Leadership Q&A: Tone, culture, volunteers, and career strengths

Executive overview

New and experienced leaders alike struggle to calibrate tone, influence without authority, and act with incomplete information. This monthly Q&A surfaces practical answers across five listener questions. Dave Stachowiak and Bonni Stachowiak draw on real experience — not theory.

The core insight: the best leadership moves are rarely either/or — ask more, assume less, and serve the audience in front of you.

Advice to your earlier leadership self

  • Ask more questions — it builds relationships, depth, and better decisions.
  • Don't take things personally; you are rarely as central to someone else's story as you think.
  • Move with 40–60% of the information instead of waiting for 90–95%.
  • Know your audience: understand what each person — manager, employee, customer — actually needs from you.
  • Ambiguity is the norm in leadership; get comfortable with it early.

Balancing serious and playful tone with employees

  • Stern and fun are not opposites — the best workplaces do both.
  • Your preference is a starting point, not a mandate; flex your style to the situation.
  • A team member with a different natural tone is an asset, not a problem.
  • Let each person lead where their style is strongest (e.g., effervescent colleague handles the room; you go deep one-on-one).
  • Under pressure, a release valve matters — humor protects against burnout over long careers.
  • Customers typically need both relatability and seriousness; an organization that can deliver both has an edge.

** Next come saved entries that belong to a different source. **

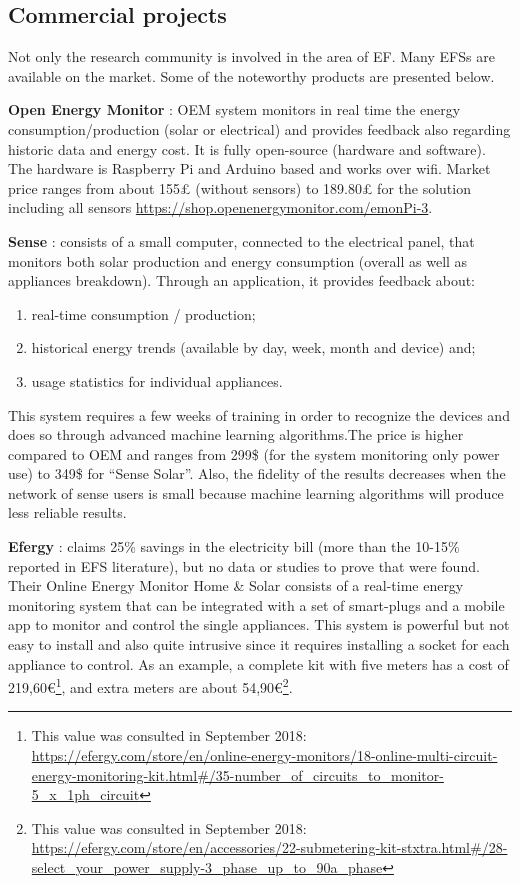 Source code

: \subsection{Commercial projects}

Not only the research community is involved in the area of \ac{EF}. Many \acp{EFS} are available on the market. Some of the noteworthy products are presented below.



\textbf{Open Energy Monitor} \cite{HomeEnergy}: \ac{OEM} system monitors in real time the energy consumption/production (solar or electrical) and provides feedback also regarding historic data and energy cost. It is fully open-source (hardware and software). The hardware is Raspberry Pi and Arduino based and works over wifi. Market price ranges from about 155£ (without sensors) to 189.80£   for the solution including all sensors \url{https://shop.openenergymonitor.com/emonPi-3}.


\textbf{Sense} \cite{sense}: consists of a small computer, connected to the electrical panel, that monitors both solar production and energy consumption (overall as well as appliances breakdown). Through an application, it provides feedback about: 
\begin{enumerate}
    \item real-time consumption / production; 
    \item historical energy trends (available by day, week, month and device) and; 
    \item usage statistics for individual appliances.
\end{enumerate}

 This system requires a few weeks of training in order to recognize the devices and does so through advanced machine learning algorithms.The price is higher compared to \ac{OEM} and ranges from 299\$ (for the system monitoring only power use) to 349\$ for “Sense Solar”. Also, the fidelity of the results decreases when the network of sense users is small because machine learning algorithms will produce less reliable results.



\textbf{Efergy} \cite{efergy}:
claims 25\% savings in the electricity bill (more than the 10-15\% reported in \ac{EFS} literature), but no data or studies to prove that were found. Their Online Energy Monitor Home \& Solar consists of a real-time energy monitoring system that can be integrated with a set of smart-plugs and a mobile app to monitor and control the single appliances. This system is powerful but not easy to install and also quite intrusive since it requires installing a socket for each appliance to control. As an example, a complete kit with five meters has a cost of 219,60€\footnote{This value was consulted in September 2018: \url{https://efergy.com/store/en/online-energy-monitors/18-online-multi-circuit-energy-monitoring-kit.html\#/35-number_of_circuits_to_monitor-5_x_1ph_circuit}}, and extra meters are about 54,90€\footnote{This value was consulted in September 2018: \url{https://efergy.com/store/en/accessories/22-submetering-kit-stxtra.html\#/28-select_your_power_supply-3_phase_up_to_90a_phase}}.



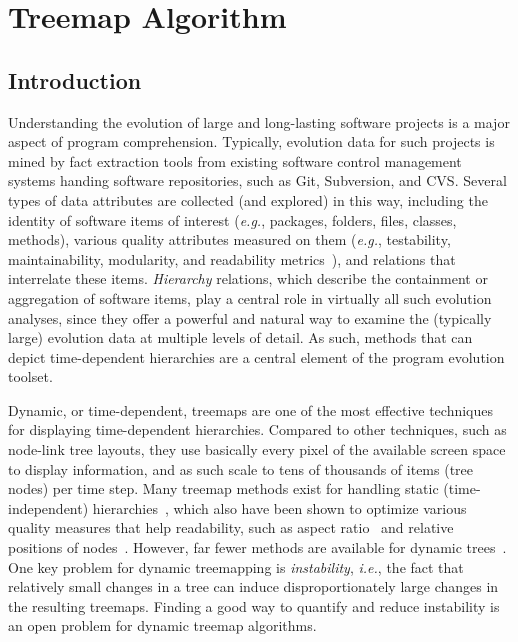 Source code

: \chapter{Treemap Algorithm}


\section{Introduction} \label{sec:intro}
%
%
Understanding the evolution of large and long-lasting software projects is a major aspect of program comprehension. Typically, evolution data for such projects is mined by fact extraction tools from existing software control management systems handing software repositories, such as Git\cite{git}, Subversion\cite{subversion}, and CVS\cite{cvs}.
Several types of data attributes are collected (and explored) in this way, including the identity of software items of interest (\emph{e.g.}, packages, folders, files, classes, methods), various quality attributes measured on them (\emph{e.g.}, testability, maintainability, modularity, and readability metrics~\cite{lanza06}), and relations that interrelate these items. \emph{Hierarchy} relations, which describe the containment or aggregation of software items, play a central role in virtually all such evolution analyses, since they offer a powerful and natural way to examine the (typically large) evolution data at multiple levels of detail. As such, methods that can depict time-dependent hierarchies are a central element of the program evolution toolset.

Dynamic, or time-dependent, treemaps are one of the most effective techniques for displaying time-dependent hierarchies. Compared to other techniques, such as node-link tree layouts, they use basically every pixel of the available screen space to display information, and as such scale to tens of thousands of items (tree nodes) per time step. Many treemap methods exist for handling static (time-independent) hierarchies~\cite{shneiderman92,sqr}, which also have been shown to optimize various quality measures that help readability, such as aspect ratio~\cite{sqr, nagamochi07} and relative positions of nodes~\cite{sot,ordered,Ghoniem2015, Buchin2011,nmap}. However, far fewer methods are available for dynamic trees~\cite{hahn10,sondag17,htm}. One key problem for dynamic treemapping is \emph{instability}, \emph{i.e.}, the fact that relatively small changes in a tree can induce disproportionately large changes in the resulting treemaps. Finding a good way to quantify and reduce instability is an open problem for dynamic treemap algorithms.

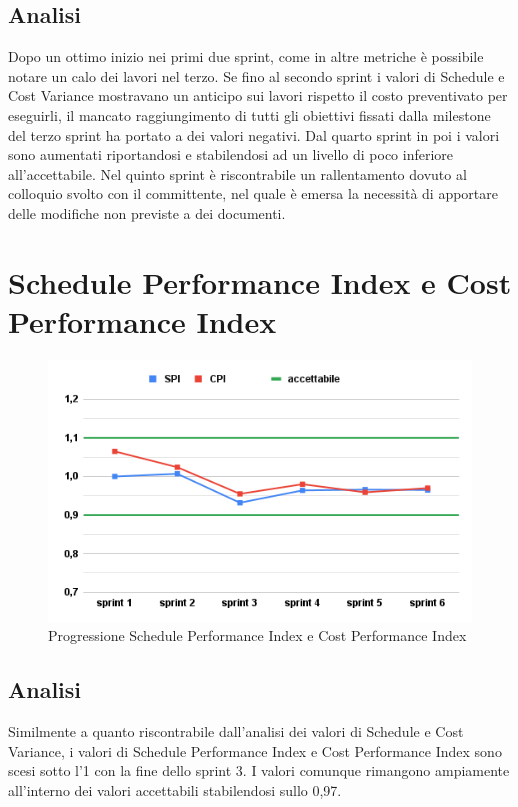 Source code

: \subsection{Analisi}
Dopo un ottimo inizio nei primi due sprint, come in altre metriche è possibile notare un calo dei lavori nel terzo. Se fino al secondo sprint i valori di Schedule e Cost Variance mostravano un anticipo sui lavori rispetto il costo preventivato per eseguirli, il mancato raggiungimento di tutti gli obiettivi fissati dalla milestone del terzo sprint ha portato a dei valori negativi. Dal quarto sprint in poi i valori sono aumentati riportandosi e stabilendosi ad un livello di poco inferiore all'accettabile. Nel quinto sprint è riscontrabile un rallentamento dovuto al colloquio svolto con il committente, nel quale è emersa la necessità di apportare delle modifiche non previste a dei documenti.

\section{Schedule Performance Index e Cost Performance Index}
\begin{figure}[H]
    \centering
    \includegraphics[width=0.8\linewidth]{SPICPI.png}
    \caption{Progressione Schedule Performance Index e Cost Performance Index}
\end{figure}
\subsection{Analisi}
Similmente a quanto riscontrabile dall'analisi dei valori di Schedule e Cost Variance, i valori di Schedule Performance Index e Cost Performance Index sono scesi sotto l'1 con la fine dello sprint 3. I valori comunque rimangono ampiamente all'interno dei valori accettabili stabilendosi sullo 0,97.

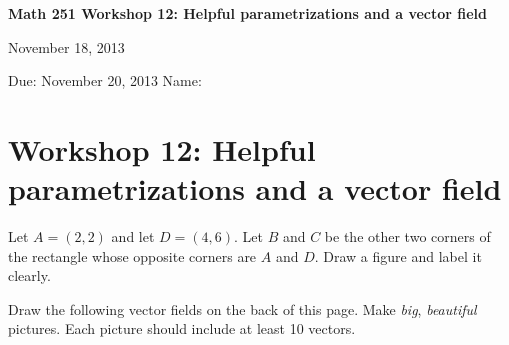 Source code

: \documentclass[12pt]{exam}
\theoremstyle{definition}
\begin{document}
\noindent
\textbf{{\large Math 251 \hfill Workshop 12: Helpful parametrizations and a vector field}}

\noindent
November 18, 2013 

\noindent
Due: November 20, 2013 \hfill Name: \underline{\hspace{3in}} 

\noindent

\section{Workshop 12: Helpful parametrizations and a vector field}

\begin{questions}

\question Let $A = (2,2)$ and let $D = (4,6)$. Let $B$ and $C$ be the other two corners of the rectangle whose opposite corners are $A$ and $D$. Draw a figure and label it clearly.



\question Draw the following vector fields on the back of this page. Make \emph{big}, \emph{beautiful} pictures. Each picture should include at least 10 vectors.

\end{questions}
\end{document}
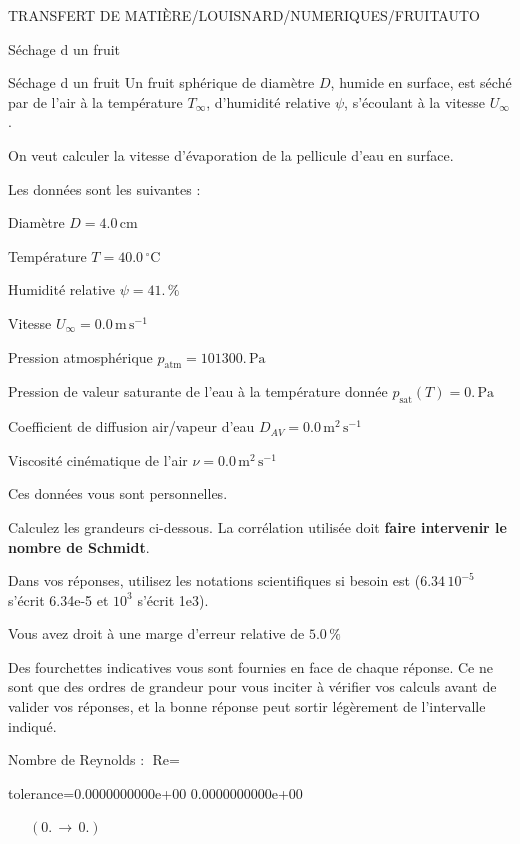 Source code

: \documentclass[12pt]{article}
\begin{document}
\begin{quiz}{TRANSFERT DE MATIÈRE/LOUISNARD/NUMERIQUES/FRUITAUTO}
\begin{cloze}{Séchage d un fruit}
\end{cloze} 


 \begin{cloze}{Séchage d un fruit} 
Un fruit sphérique de diamètre $D$, humide en surface, est séché par de l'air à la température $T_\infty$, d'humidité relative $\psi$, s'écoulant à la vitesse $U_\infty$.

On veut calculer la vitesse d'évaporation de la pellicule d'eau en surface.

 

Les données sont les suivantes :

 

Diamètre $D = 4.0\,  \mathrm{cm} $

Température $T = 40.0\,  \mathrm{^\circ\mathrm{C}} $

Humidité relative $\psi = 41.\, \% $

Vitesse $U_\infty = 0.0\,  \mathrm{m}\,  \mathrm{s}^{-1} $

Pression atmosphérique $p_{\text{atm}} = 101300.\,  \mathrm{Pa} $

Pression de valeur saturante de l’eau à la température donnée $p_{\text{sat}}(T) = 0.\,  \mathrm{Pa} $

Coefficient de diffusion air/vapeur d’eau $D_{AV} = 0.0\,  \mathrm{m}^{2}\,  \mathrm{s}^{-1} $

Viscosité cinématique de l’air $\nu = 0.0\,  \mathrm{m}^{2}\,  \mathrm{s}^{-1} $

Ces données vous sont personnelles.

 

Calculez les grandeurs ci-dessous. La corrélation utilisée doit \textbf{faire intervenir le nombre de Schmidt}.

Dans vos réponses, utilisez les notations scientifiques si besoin est ($6.34\, 10^{-5}$ s'écrit 6.34e-5 et $10^{3}$ s'écrit 1e3).

Vous avez droit à une marge d'erreur relative de $5.0\, \% $

Des fourchettes indicatives vous sont fournies en face de chaque réponse. Ce ne sont que des ordres de grandeur pour vous inciter à vérifier vos calculs avant de valider vos réponses, et la bonne réponse peut sortir légèrement de l'intervalle indiqué.

 

Nombre de Reynolds : $\text{Re} =  $
\begin{numerical}[points=1] 
\item[tolerance={0.0000000000e+00}] 0.0000000000e+00 
\end{numerical} 
 $\,$ 
 $ \quad (0. \, \rightarrow \, 0.) $ 


\end{cloze}
\end{quiz}
\end{document}
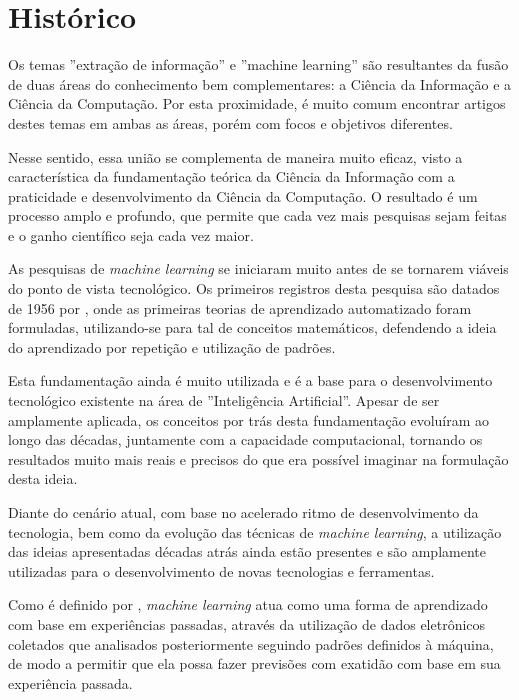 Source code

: \section{Histórico}

Os temas ''extração de informação'' e ''machine learning'' são resultantes da fusão de duas áreas do conhecimento bem complementares: a Ciência da Informação e a Ciência da Computação. Por esta proximidade, é muito comum encontrar artigos destes temas em ambas as áreas, porém com focos e objetivos diferentes.

Nesse sentido, essa união se complementa de maneira muito eficaz, visto a característica da fundamentação teórica da Ciência da Informação com a praticidade e desenvolvimento da Ciência da Computação. O resultado é um processo amplo e profundo, que permite que cada vez mais pesquisas sejam feitas e o ganho científico seja cada vez maior.

As pesquisas de \textit{machine learning} se iniciaram muito antes de se tornarem viáveis do ponto de vista tecnológico. Os primeiros registros desta pesquisa são datados de 1956 por \cite{machine-learning}, onde as primeiras teorias de aprendizado automatizado foram formuladas, utilizando-se para tal de conceitos matemáticos, defendendo a ideia do aprendizado por repetição e utilização de padrões.

Esta fundamentação ainda é muito utilizada e é a base para o desenvolvimento tecnológico existente na área de ''Inteligência Artificial''. Apesar de ser amplamente aplicada, os conceitos por trás desta fundamentação evoluíram ao longo das décadas, juntamente com a capacidade computacional, tornando os resultados muito mais reais e precisos do que era possível imaginar na formulação desta ideia.

Diante do cenário atual, com base no acelerado ritmo de desenvolvimento da tecnologia, bem como da evolução das técnicas de \textit{machine learning}, a utilização das ideias apresentadas décadas atrás ainda estão presentes e são amplamente utilizadas para o desenvolvimento de novas tecnologias e ferramentas.

Como é definido por \cite{foundations-machine-learning}, \textit{machine learning} atua como uma forma de aprendizado com base em experiências passadas, através da utilização de dados eletrônicos coletados que analisados posteriormente seguindo padrões definidos à máquina, de modo a permitir que ela possa fazer previsões com exatidão com base em sua experiência passada.

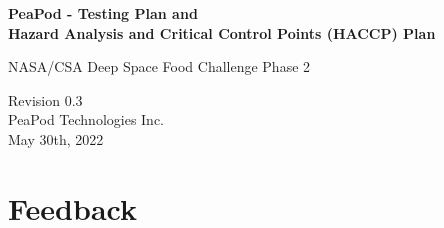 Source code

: \documentclass{../tex/report}
\begin{document}
\begin{titlepage}
    \begin{center}
        \vspace*{1.2cm}

        \textbf{\large{PeaPod - Testing Plan and\\Hazard Analysis and Critical Control Points (HACCP) Plan}}

        \vspace{0.5cm}

        NASA/CSA Deep Space Food Challenge Phase 2

        \vfill
        
        \vspace{.75cm}

        Revision 0.3\\
        PeaPod Technologies Inc.\\
        May 30th, 2022

    \end{center}
\end{titlepage}

\thispagestyle{plain}

\tableofcontents
\clearpage



\clearpage



\clearpage

\section{Feedback}


\clearpage



\end{document}
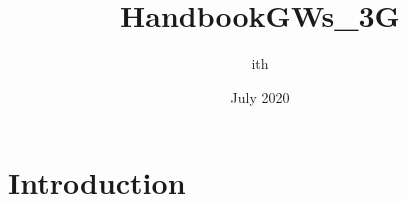 \documentclass{article}
\title{HandbookGWs_3G}
\author{ith }
\date{July 2020}
\begin{document}
\maketitle

\section{Introduction}
\end{document}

Leading volunteers in nonprofits

  • Treat volunteers like employees: recruit deliberately, write job descriptions, and match people to roles.
  • Have a pipeline of specific volunteer roles even before you have people to fill them.
  • Promote volunteers who are underutilised in their current function.
  • Have a process for removing toxic volunteers — it can be done with dignity and fairness.
  • Influencing without authority is the core skill; leading volunteers is one of the best training grounds for it.
  • Even in traditional employment, dotted-line relationships mean most leaders must influence without authority.
  • Simon Sinek's "Start with Why" (episode 223) is directly relevant: connect volunteers to the organisation's purpose.

Changing culture as a new manager

  • Identify a nobler motive — a principle so obviously right that no one in the organisation can argue against it.
  • You may not control company policy, but you can control the operating culture of your team.
  • Lead by example first; articulate the principle to staff, then make decisions that reinforce it consistently.
  • Rally people around what is bigger than any individual, team, or management chain.
  • Trash talk up and down the chain shrinks once people share a common purpose worth protecting.
  • Culture change takes time; recognising the complexity is itself a sign of leadership maturity.

Putting StrengthsFinder results to work

  • Use strengths as a lens when scoping your contribution to a specific project, not as a fixed identity label.
  • Identify where your strengths will help — and where they will hold the project back.
  • Map other team members' strengths (informally, without labelling them) and engage them where they are strongest.
  • Avoid oversimplifying: models are useful frames, not complete descriptions of a person.
  • For career path decisions, pair StrengthsFinder with What Color Is Your Parachute? (Richard Nelson Bolles) — it provides the tactical exercises StrengthsFinder lacks.
  • Scott Barlow's free eight-day course (episode 259) bridges vocabulary to action for career decisions.